Reporting a vulnerability

Please do not open a public issue for security-sensitive bugs. Use either of these channels:

  • Email security@peaceful.studio. This is the always-available path and the simplest if you're not sure which to pick.
  • Or, if it's enabled on this repo, use GitHub's private vulnerability reporting (Repo → Security tab → Report a vulnerability). The button only appears once the maintainers have turned PVR on; if you don't see it, fall back to email.

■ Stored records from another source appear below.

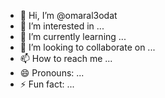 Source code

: - 👋 Hi, I’m @omaral3odat
- 👀 I’m interested in ...
- 🌱 I’m currently learning ...
- 💞️ I’m looking to collaborate on ...
- 📫 How to reach me ...
- 😄 Pronouns: ...
- ⚡ Fun fact: ...

<!---
omaral3odat/omaral3odat is a ✨ special ✨ repository because its `README.md` (this file) appears on your GitHub profile.
You can click the Preview link to take a look at your changes.
--->
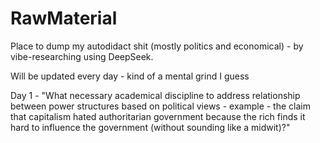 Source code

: # RawMaterial
Place to dump my autodidact shit (mostly politics and economical) - by vibe-researching using DeepSeek.

Will be updated every day - kind of a mental grind I guess

Day 1 - "What necessary academical discipline to address relationship between power structures based on political views - example - the claim that capitalism hated authoritarian government because the rich finds it hard to influence the government (without sounding like a midwit)?"
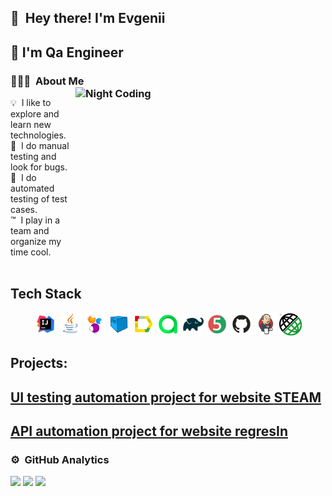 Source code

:  ## 👋 &nbsp;Hey there! I'm Evgenii 
 ## 💾 I'm Qa Engineer

### 👨🏻‍💻 &nbsp;About Me <img alt="Night Coding" src="https://i.yapx.cc/HULkO.gif" align="right" width="400" height="300"/>


💡 &nbsp;I like to explore and learn new technologies. \
🐛 &nbsp;I do manual testing and look for bugs. \
💾 &nbsp;I do automated testing of test cases. \
™️  &nbsp;I play in a team and organize my time cool. \
 &nbsp;


 

                      
                     

 ## Tech Stack
 <p align="center">
<img width="7%" title="IntelliJ IDEA" src="assets/Idea.svg">
<img width="7%" title="Java" src="assets/Java.svg">
<img width="7%" title="Selenide" src="assets/Selenide.svg">
<img width="7%" title="Selenoid" src="assets/Selenoid.svg">
<img width="7%" title="Allure Report" src="assets/Allure.svg">
<img width="7%" title="Allure Test Ops" src="assets/Allure_TO.svg">
<img width="7%" title="Gradle" src="assets/Gradle.svg">
<img width="7%" title="JUnit5" src="assets/Junit5.svg">
<img width="7%" title="GitHub" src="assets/GitHub.svg">
<img width="7%" title="Jenkins" src="assets/Jenkins.svg">
<img width="7%" title="Rest Assured" src="assets/rest-assured.jpg">
</p>

## Projects:
## <a target="_blank" href="https://github.com/Islam-Kaziev/MTS_UI_autotests"> UI testing automation project for website [STEAM](https://spb.mts.ru/) 

## <a target="_blank" href="https://github.com/Islam-Kaziev/Rest_Assured_HW"> API automation project for  website [regresIn](https://reqres.in)
 


### ⚙️ &nbsp;GitHub Analytics
![](http://github-profile-summary-cards.vercel.app/api/cards/stats?username=Islam-Kaziev&theme=algolia)
![](http://github-profile-summary-cards.vercel.app/api/cards/repos-per-language?username=Islam-Kaziev&theme=algolia)
![](https://github-profile-summary-cards.vercel.app/api/cards/profile-details?username=Islam-Kaziev&theme=algolia)
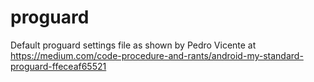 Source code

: # proguard
Default proguard settings file as shown by Pedro Vicente at https://medium.com/code-procedure-and-rants/android-my-standard-proguard-ffeceaf65521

If the report is sensitive enough that even email feels too open, say so in your first message and the maintainers will arrange an encrypted channel before you share details.

What to include

  • A clear description of the issue and its impact.
  • Steps to reproduce, or a minimal proof-of-concept.
  • The version, environment, and any relevant configuration (with secrets redacted).
  • Your preferred contact method and whether you want public credit in the advisory.

What to expect

  • Acknowledgement within 5 business days.
  • Initial assessment (severity, affected versions) within 10 business days.
  • Fix or mitigation plan communicated to the reporter before public disclosure.
  • Coordinated disclosure — we will agree a public-disclosure date with the reporter. Default embargo is 90 days from initial report unless a fix is released sooner.

Out of scope

  • Vulnerabilities in upstream dependencies — please report those upstream. We will pull in fixes as they become available.
  • Misconfiguration of a deployer's own environment (weak secrets, exposed endpoints, missing auth).
  • Issues with consumer repos that pre-date a tag bump — pin to a tag (e.g. @v1.2.0) rather than @dev for reproducible runs.

Credit

We are happy to credit reporters in the public advisory and the changelog unless you prefer to remain anonymous.